古くなると再調達価額から経過年数や使用による消耗分が引かれるので、支払われる保険金額が減ります。そのため建て直しや家財の買い替えの際に、お金が不足してしまいます」(浅井さん)
耐震性の高い建物でも地震保険には入るべき
火災保険では、地震を原因とする火災や津波、損壊などは補償の対象外。熊本地震では土砂災害によって被害を受けた家もあったが、地震保険未加入世帯は「地震を起因とする土砂災害」のため、火災保険の土砂災害の保険金は支払われなかった。

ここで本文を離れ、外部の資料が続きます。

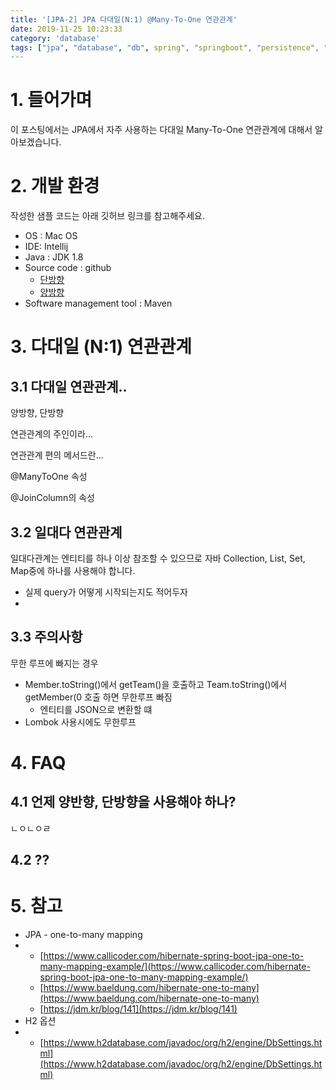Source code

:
 ```yaml
---
title: '[JPA-2] JPA 다대일(N:1) @Many-To-One 연관관계'
date: 2019-11-25 10:23:33
category: 'database'
tags: ["jpa", "database", "db", spring", "springboot", "persistence", "ManyToOne", "mapping", "데이터베이스", "스프링", "스프링부트", 연관관계", "단방향", "양방향", "다대일]
---
```


# 1. 들어가며

이 포스팅에서는 JPA에서 자주 사용하는 다대일 Many-To-One 연관관계에 대해서 알아보겠습니다. 



# 2. 개발 환경

작성한 샘플 코드는 아래 깃허브 링크를 참고해주세요. 

* OS : Mac OS
* IDE: Intellij
* Java : JDK 1.8
* Source code : github
  * [단방향](https://github.com/kenshin579/tutorials-java/tree/master/springboot-jpa-many-to-one-undirectional)
  * [양방향](https://github.com/kenshin579/tutorials-java/tree/master/springboot-jpa-many-to-one-undirectional)
* Software management tool : Maven

# 3. 다대일 (N:1) 연관관계

## 3.1 다대일 연관관계.. 

양방향, 단방향

연관관계의 주인이라...

연관관계 편의 메서드란...

@ManyToOne 속성

@JoinColumn의 속성

## 3.2 일대다 연관관계

일대다관계는 엔티티를 하나 이상 참조할 수 있으므로 자바 Collection, List, Set, Map중에 하나를 사용해야 합니다. 

- 실제 query가 어떻게 시작되는지도 적어두자
- 

## 3.3 주의사항

무한 루프에 빠지는 경우

- Member.toString()에서 getTeam()을 호출하고 Team.toString()에서 getMember(0 호출 하면 무한루프 빠짐 
  - 엔티티를 JSON으로 변환할 떄 
- Lombok 사용시에도 무한루프 

# 4. FAQ

## 4.1 언제 양반향, 단방향을 사용해야 하나?

ㄴㅇㄴㅇㄹ

## 4.2 ??

# 5. 참고

- JPA - one-to-many mapping
- - [https://www.callicoder.com/hibernate-spring-boot-jpa-one-to-many-mapping-example/](https://www.callicoder.com/hibernate-spring-boot-jpa-one-to-many-mapping-example/)
  - [https://www.baeldung.com/hibernate-one-to-many](https://www.baeldung.com/hibernate-one-to-many)
  - [https://jdm.kr/blog/141](https://jdm.kr/blog/141)
- H2 옵션
- - [https://www.h2database.com/javadoc/org/h2/engine/DbSettings.html](https://www.h2database.com/javadoc/org/h2/engine/DbSettings.html)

地震保険の対象は住居用の建物と家財で、保険金額は火災保険金額の30~50%の範囲とされ、限度額は「建物5000万円」「家財1000万円」までと定められている。
「地震保険は被災による損害をすべてカバーするものではありませんが、生活再建の足掛かりとするための制度と考えてほしい」
と松島さん。それでも地震保険には入るべきなのか。浅井さんは「持ち家なら入っておく方がいい」と指摘する。